▶ _TASK DETAILS_: Copy out all lines from the material that contain the string "kubectl".
______
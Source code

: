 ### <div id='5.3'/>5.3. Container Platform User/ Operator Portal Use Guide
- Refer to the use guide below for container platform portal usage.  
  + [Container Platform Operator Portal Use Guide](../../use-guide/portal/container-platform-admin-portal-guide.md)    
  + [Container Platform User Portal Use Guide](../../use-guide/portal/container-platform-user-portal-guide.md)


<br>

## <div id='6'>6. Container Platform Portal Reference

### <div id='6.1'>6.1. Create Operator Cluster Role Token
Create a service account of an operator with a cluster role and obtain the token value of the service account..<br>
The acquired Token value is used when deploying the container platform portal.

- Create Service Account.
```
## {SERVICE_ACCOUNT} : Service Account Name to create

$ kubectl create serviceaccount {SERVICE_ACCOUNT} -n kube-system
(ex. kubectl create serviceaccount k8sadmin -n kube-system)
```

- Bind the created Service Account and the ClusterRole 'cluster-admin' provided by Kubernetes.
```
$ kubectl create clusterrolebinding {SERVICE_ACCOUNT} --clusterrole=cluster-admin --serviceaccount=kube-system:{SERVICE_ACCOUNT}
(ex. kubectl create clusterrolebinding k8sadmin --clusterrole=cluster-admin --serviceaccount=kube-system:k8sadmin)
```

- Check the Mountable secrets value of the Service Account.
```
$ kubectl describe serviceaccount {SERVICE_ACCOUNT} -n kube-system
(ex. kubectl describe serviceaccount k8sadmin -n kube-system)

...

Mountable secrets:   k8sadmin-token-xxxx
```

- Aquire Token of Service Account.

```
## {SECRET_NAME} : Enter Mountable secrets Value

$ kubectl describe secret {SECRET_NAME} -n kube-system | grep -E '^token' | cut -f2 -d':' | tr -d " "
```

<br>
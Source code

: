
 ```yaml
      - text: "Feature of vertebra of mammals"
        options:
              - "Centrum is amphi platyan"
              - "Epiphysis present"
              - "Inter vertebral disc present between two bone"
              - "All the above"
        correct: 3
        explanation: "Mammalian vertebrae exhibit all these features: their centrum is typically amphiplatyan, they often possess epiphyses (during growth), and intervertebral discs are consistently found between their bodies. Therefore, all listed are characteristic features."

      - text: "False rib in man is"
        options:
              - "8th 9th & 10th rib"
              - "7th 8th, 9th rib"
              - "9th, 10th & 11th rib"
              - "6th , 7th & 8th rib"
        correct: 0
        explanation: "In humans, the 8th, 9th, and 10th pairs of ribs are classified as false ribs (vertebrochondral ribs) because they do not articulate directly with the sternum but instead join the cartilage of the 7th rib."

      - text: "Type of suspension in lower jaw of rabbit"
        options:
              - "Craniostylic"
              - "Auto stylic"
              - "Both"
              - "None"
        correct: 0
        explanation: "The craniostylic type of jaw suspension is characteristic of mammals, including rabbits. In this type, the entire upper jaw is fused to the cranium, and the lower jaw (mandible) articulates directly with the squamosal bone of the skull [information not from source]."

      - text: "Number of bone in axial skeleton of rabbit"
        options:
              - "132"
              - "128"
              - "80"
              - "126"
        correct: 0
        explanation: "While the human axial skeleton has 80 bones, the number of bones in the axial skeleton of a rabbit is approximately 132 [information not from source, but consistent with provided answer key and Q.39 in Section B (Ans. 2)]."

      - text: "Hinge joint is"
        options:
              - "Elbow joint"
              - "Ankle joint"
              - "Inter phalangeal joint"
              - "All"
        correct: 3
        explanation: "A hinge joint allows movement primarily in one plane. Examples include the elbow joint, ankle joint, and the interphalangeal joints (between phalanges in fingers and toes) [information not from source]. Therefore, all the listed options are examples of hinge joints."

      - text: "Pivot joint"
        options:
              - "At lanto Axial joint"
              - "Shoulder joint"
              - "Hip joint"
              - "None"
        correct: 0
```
______
▶ _TASK ANSWER_:
$ kubectl create serviceaccount {SERVICE_ACCOUNT} -n kube-system
(ex. kubectl create serviceaccount k8sadmin -n kube-system)
$ kubectl create clusterrolebinding {SERVICE_ACCOUNT} --clusterrole=cluster-admin --serviceaccount=kube-system:{SERVICE_ACCOUNT}
(ex. kubectl create clusterrolebinding k8sadmin --clusterrole=cluster-admin --serviceaccount=kube-system:k8sadmin)
$ kubectl describe serviceaccount {SERVICE_ACCOUNT} -n kube-system
(ex. kubectl describe serviceaccount k8sadmin -n kube-system)
$ kubectl describe secret {SECRET_NAME} -n kube-system | grep -E '^token' | cut -f2 -d':' | tr -d " "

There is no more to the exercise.